Por configurar nepotismo, o presidente da Câmara de Cachoeirinha Paulinho da Farmácia (PDT) demitiu a noiva de Jordan Protetor (PDT), empregada no gabinete do vereador.
A medida se deu na sexta-feira, após o presidente ler entrevista de Jordan ao Seguinte:, na qual, questionado sobre o nepotismo, o vereador explicou que, a partir do noivado recente, a assessora “pediria” demissão do gabinete da vereadora Jussara Caçapava (Avante); leia em Vereador diz que noiva há 10 dias vai pedir demissão da Câmara de Cachoeirinha para evitar nepotismo.
Só que, conforme documentos da presidência, o próprio Jordan, no Memorando 944, de 5 de outubro de 2023, pediu a nomeação da assessora em seu gabinete.
A nomeação, com salário mensal de R$ 3.497,09, foi oficializada pela Portaria Nº 302, de 10 de outubro de 2023.
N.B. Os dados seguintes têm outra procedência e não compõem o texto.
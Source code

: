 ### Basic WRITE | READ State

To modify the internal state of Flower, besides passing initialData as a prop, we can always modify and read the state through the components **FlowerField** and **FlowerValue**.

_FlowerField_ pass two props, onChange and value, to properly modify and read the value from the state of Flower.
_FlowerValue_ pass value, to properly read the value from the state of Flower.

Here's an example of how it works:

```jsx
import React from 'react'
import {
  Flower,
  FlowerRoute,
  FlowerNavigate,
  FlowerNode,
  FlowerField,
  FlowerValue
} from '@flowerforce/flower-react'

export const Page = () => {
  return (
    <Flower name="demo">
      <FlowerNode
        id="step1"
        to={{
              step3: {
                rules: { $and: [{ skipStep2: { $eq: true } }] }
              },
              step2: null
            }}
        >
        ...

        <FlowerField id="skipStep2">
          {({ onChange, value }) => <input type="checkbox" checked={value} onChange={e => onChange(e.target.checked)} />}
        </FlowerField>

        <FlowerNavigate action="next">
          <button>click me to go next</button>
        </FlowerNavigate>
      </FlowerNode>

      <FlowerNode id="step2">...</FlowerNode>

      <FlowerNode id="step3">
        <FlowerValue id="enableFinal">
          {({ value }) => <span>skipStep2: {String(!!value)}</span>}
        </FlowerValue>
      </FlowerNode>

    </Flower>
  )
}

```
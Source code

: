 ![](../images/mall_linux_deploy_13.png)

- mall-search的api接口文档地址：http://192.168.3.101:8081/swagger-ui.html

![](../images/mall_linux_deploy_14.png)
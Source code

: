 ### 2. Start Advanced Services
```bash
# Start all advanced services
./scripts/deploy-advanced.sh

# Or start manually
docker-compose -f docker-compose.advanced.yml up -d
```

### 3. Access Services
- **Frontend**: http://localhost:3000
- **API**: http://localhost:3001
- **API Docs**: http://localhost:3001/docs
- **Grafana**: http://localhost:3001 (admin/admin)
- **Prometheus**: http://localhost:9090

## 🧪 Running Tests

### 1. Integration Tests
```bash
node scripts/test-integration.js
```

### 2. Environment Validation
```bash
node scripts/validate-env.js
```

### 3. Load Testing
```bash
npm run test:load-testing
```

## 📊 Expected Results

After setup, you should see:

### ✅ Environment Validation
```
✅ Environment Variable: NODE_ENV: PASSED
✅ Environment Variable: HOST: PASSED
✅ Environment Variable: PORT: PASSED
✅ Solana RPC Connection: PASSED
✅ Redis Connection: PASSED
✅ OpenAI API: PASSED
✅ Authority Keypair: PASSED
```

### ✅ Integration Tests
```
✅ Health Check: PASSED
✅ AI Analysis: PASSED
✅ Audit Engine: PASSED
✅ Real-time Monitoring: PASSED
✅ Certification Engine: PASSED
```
O noivado aconteceu dia 6 de novembro.
No dia 14, o vereador enviou o Memorando 1091 pedindo para que a noiva fosse nomeada no gabinete de Jussara e assessora da vereadora fosse nomeada em seu gabinete.
Quando falou ao Seguinte:, dia 16, Jordan já tratou a troca como consumada, mesmo sem autorização do presidente.
Se não é uma mentira, é uma meia verdade – e meias verdades sempre tem um lado mais próximo da mentira.
Dos Grandes Lances dos Piores Momentos é que, na própria entrevista, o vereador reconhece que o emprego da noiva no gabinete de colega também pode configurar nepotismo – cruzado, no caso.
– Combinamos dela pedir exoneração. Sei que é nepotismo, seja em meu gabinete, seja no de colega – disse, na quinta, ao Seguinte:.
Nepotismo, para além de imoral, é ilegal. Mesmo não seja caso para esfera criminal, é considerado improbidade administrativa, segundo dispõe a Lei 14.230/2021. Pode render perda de mandato e inelegibilidade em caso de condenação.
A prática corresponde à nomeação de familiares diretos da autoridade nomeante, tais como filho(a), cônjuge, irmão(ã), mãe, pai, neto(a), sobrinho(a), mas decisões judiciais já abarcam como familiares pessoas que possuam relação de afinidade com a autoridade nomeante, ainda que não sejam considerados parentes consanguíneos, como é o caso do cunhado, madrasta, enteado ou companheiro(a) do agente público.
O Supremo Tribunal Federal editou a Súmula vinculante nº 13, que regra os casos de nepotismo, decidindo que: “a nomeação de cônjuge, companheiro ou parente em linha reta, colateral ou por afinidade, até o terceiro grau, inclusive, da autoridade nomeante ou de servidor da mesma pessoa jurídica investido em cargo de direção, chefia ou assessoramento, para o exercício de cargo em comissão ou de confiança ou, ainda, de função gratificada na administração pública direta e indireta em qualquer dos poderes da União, dos Estados, do Distrito Federal e dos Municípios, compreendido o ajuste mediante designações recíprocas, viola a Constituição Federal”.
A súmula afirma que viola a Constituição Federal a nomeação de companheiro (grau de afinidade) da autoridade nomeante, o que permite enquadrar a namorada(o) do agente público no conceito de companheira(o), para fins de configuração do nepotismo.
Na administração pública federal, que serve de analogia para a municipal, o Decreto nº 7.203/10, que dispôs sobre a vedação ao nepotismo, ainda que não tenha previsto expressamente que a namorada do agente público configura caso de nepotismo, estabeleceu que as hipóteses de nomeações ou contratações com indícios de influência do agente público serão objeto de apuração específica (art. 6º).
O próprio Supremo Tribunal Federal já apontou como nepotismo nomeação de companheira de filho de prefeito (ainda como namorada), pela afinidade da nomeada em relação à autoridade nomeante. Resta incontestável, então, ser ilegal a nomeação da companheira do próprio agente público.
Contatei Jordan novamente nesta segunda-feira, mas até o fechamento deste artigo o vereador não respondeu.
Insisto: se não contou uma mentira, usou de uma meia verdade – e meias verdades sempre tem um lado mais próximo da mentira.
Salvo melhor juízo, assim como escondeu fatos na entrevista, parece ter tentado ‘esconder’ a noiva em outro gabinete, para fugir do nepotismo direto.
Ao fim, acertou o presidente em demitir a noiva-assessora do vereador, para não correr risco de ser cúmplice da irregularidade.